Over the last several days, many progressive writers have taken issue with Facebook declaring a ThinkProgress article to be false and have been highly critical of Facebook allowing The Weekly Standard to be on its fact-checking panel.
ThinkProgress’s article, written by Ian Millhiser, was titled “Brett Kavanaugh said he would kill Roe v. Wade last week and almost no one noticed.” Because Kavanaugh did not say that, the headline (and therefore the premise of the article itself) was a lie. The only truth one may find in Millhiser’s headline is that “no one noticed” because it did not happen.
ThinkProgress was beyond pissed, as you might imagine, and several of its writers took great offense, calling it “beyond @#$%ed up” while non-TP journalists were quick to also denounce the social media giant.
You see, The Weekly Standard is a conservative outlet (sorry, Trump fans!), and it is therefore biased. No, seriously. That’s their argument in defense of ThinkProgress.
Well, conservatives are not the only ones to say “But the Standard was correct.” A piece by Will Saletan at Slate has also said the fact-checking was legit.
These writers have done a lot of good work. But in this case, they’re mistaken. This is a matter of fact, not ideology. On Facebook, headlines are far more visible and widely read than articles are. The headline on the ThinkProgress article was false. Kavanaugh didn’t say he would kill Roe. And the Standard was right to point this out.
He also does a good job of essentially tearing down Millhiser’s argument that the headline was correct, and I suggest you read the whole thing to see how extensive it is. But, just as impressive as the refutation by someone ideologically aligned with ThinkProgress is, it is the column’s closing that is just as important to liberal and conservative readers and writers.

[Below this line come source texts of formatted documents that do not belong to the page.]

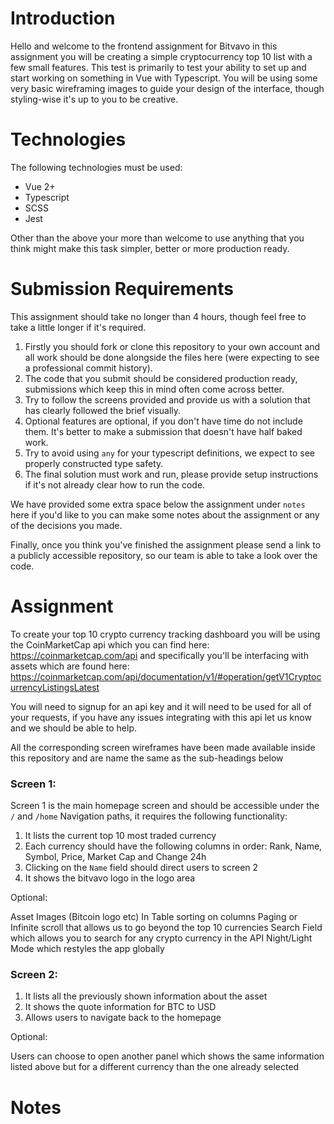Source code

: # Introduction

Hello and welcome to the frontend assignment for Bitvavo in this assignment you will be creating a simple cryptocurrency top 10 list with a few small features. 
This test is primarily to test your ability to set up and start working on something in Vue with Typescript. You will be using some very basic wireframing images to guide your design of the interface, though styling-wise it's up to you to be creative.

# Technologies

The following technologies must be used:

- Vue 2+
- Typescript
- SCSS
- Jest

Other than the above your more than welcome to use anything that you think might make this task simpler, better or more production ready.

# Submission Requirements

This assignment should take no longer than 4 hours, though feel free to take a little longer if it's required.

1) Firstly you should fork or clone this repository to your own account and all work should be done alongside the files here (were expecting to see a professional commit history). 
2) The code that you submit should be considered production ready, submissions which keep this in mind often come across better.
3) Try to follow the screens provided and provide us with a solution that has clearly followed the brief visually.
4) Optional features are optional, if you don't have time do not include them. It's better to make a submission that doesn't have half baked work.
5) Try to avoid using `any` for your typescript definitions, we expect to see properly constructed type safety.
6) The final solution must work and run, please provide setup instructions if it's not already clear how to run the code.

We have provided some extra space below the assignment under `notes` here if you'd like to you can make some notes about the assignment or any of the decisions you made.

Finally, once you think you've finished the assignment please send a link to a publicly accessible repository, so our team is able to take a look over the code.

# Assignment

To create your top 10 crypto currency tracking dashboard you will be using the CoinMarketCap api which you can find here: https://coinmarketcap.com/api
 and specifically you'll be interfacing with assets which are found here: https://coinmarketcap.com/api/documentation/v1/#operation/getV1CryptocurrencyListingsLatest
 
You will need to signup for an api key and it will need to be used for all of your requests, if you have any issues integrating with this api let us know and we should be able to help.

All the corresponding screen wireframes have been made available inside this repository and are name the same as the sub-headings below

### Screen 1:

Screen 1 is the main homepage screen and should be accessible under the `/` and `/home` Navigation paths, it requires the following functionality:

1) It lists the current top 10 most traded currency
2) Each currency should have the following columns in order: Rank, Name, Symbol, Price, Market Cap and Change 24h
3) Clicking on the `Name` field should direct users to screen 2
4) It shows the bitvavo logo in the logo area

Optional:

Asset Images (Bitcoin logo etc)
In Table sorting on columns
Paging or Infinite scroll that allows us to go beyond the top 10 currencies
Search Field which allows you to search for any crypto currency in the API
Night/Light Mode which restyles the app globally


### Screen 2:   

1) It lists all the previously shown information about the asset
2) It shows the quote information for BTC to USD
3) Allows users to navigate back to the homepage

Optional:

Users can choose to open another panel which shows the same information listed above but for a different currency than the one already selected

# Notes
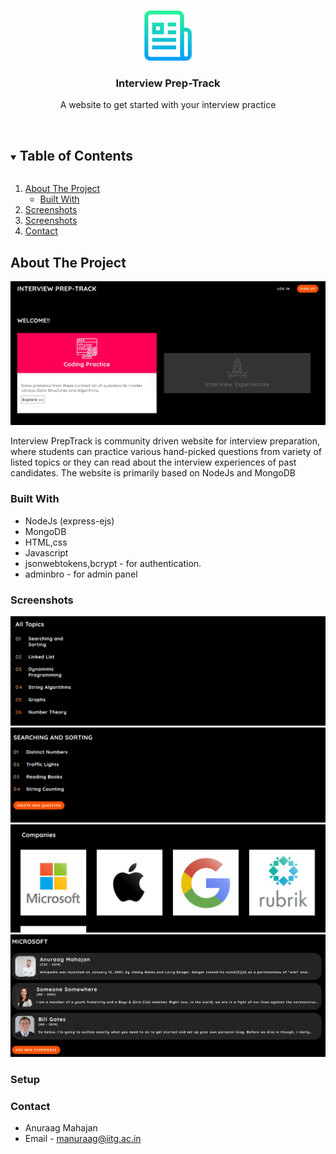 
<br />
<p align="center">
    <img src="images/logo.png" alt="Logo" width="80" height="80">
  

  <h3 align="center">Interview Prep-Track</h3>

  <p align="center">
    A website to get started with your interview practice
    <br />
    <br />
  </p>
</p>



<!-- TABLE OF CONTENTS -->
<details open="open">
  <summary><h2 style="display: inline-block">Table of Contents</h2></summary>
  <ol>
    <li>
      <a href="#about-the-project">About The Project</a>
      <ul>
        <li><a href="#built-with">Built With</a></li>
      </ul>
    </li>
    <li><a href="#screenshots">Screenshots</a></li>
    <li><a href="#screenshots">Screenshots</a></li>
    <li><a href="#contact">Contact</a></li>
  </ol>
</details>



<!-- ABOUT THE PROJECT -->
## About The Project

![product-screenshot](images/home.jpg)

Interview PrepTrack is community driven website for interview preparation, where students can practice various hand-picked questions from variety of listed topics or they can read about the interview experiences of past candidates.
The website is primarily based on NodeJs and MongoDB

### Built With


* NodeJs (express-ejs)
* MongoDB
* HTML,css
* Javascript
* jsonwebtokens,bcrypt - for authentication.
* adminbro - for admin panel

### Screenshots


<img src=images/topics.jpg>
<img src=images/questions.jpg>
<img src=images/companies.jpg >
<img src=images/experiences.jpg>

### Setup 

### Contact

* Anuraag Mahajan 
* Email -  manuraag@iitg.ac.in




<!-- MARKDOWN LINKS & IMAGES -->
[product-screenshot]: images/home.jpg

If progressives insist that anyone who challenges them is “non-reality-based”—and that the Weekly Standard’s name on a fact check “tells you all you need to know about how messed up Facebook’s notion of ‘fact-checking’ is”—they’ll seal themselves off in a bubble of mutual affirmation. David Roberts, a Vox blogger, made the key point in a tweet about Millhiser’s article. “A society can’t survive long without shared epistemic authorities and standards,” Roberts wrote. He was echoing Millhiser’s attack on the Standard. But in this case, it’s the Standard that is upholding shared epistemic rules. Said means said.
The Standard often gets things wrong. So does everybody else. We’re all fallible, but we can fact-check one another. In any industry where one group predominates—whites in the corporate elite, men in the entertainment business, liberals in the media—we need scrutiny from people who don’t share the prevailing biases. That’s why the Weekly Standard is on Facebook’s fact-checking panel. And it is doing its job.
It is natural that there are things I could argue with Saletan, Slate, ThinkProgress, and any other liberal writer or outlet. We are ideologically opposed. However, it should also be natural that we admit when someone is correct, no matter whether or not we agree on ideas or public policy.
The fact of the matter is that both sides do live in a bubble, and rarely do they go outside of their bubble these days in order to see what the other side is really saying. Sometimes, someone says something outrageous, and it confirms our beliefs (one way or another) and we get further entrenched in our own safe spaces.
But, we should be spending time outside of our bubble. We should follow people we disagree with on Twitter, and we should engage (not argue or insult, mind you) with them on ideas. We should be willing to admit when the other side is correct.
We should also be fact-checking ourselves constantly. To hold fast to our assertions when they are wrong doesn’t help anyone. It only hurts your credibility and incentivizes the people who would use you to tear down your entire side.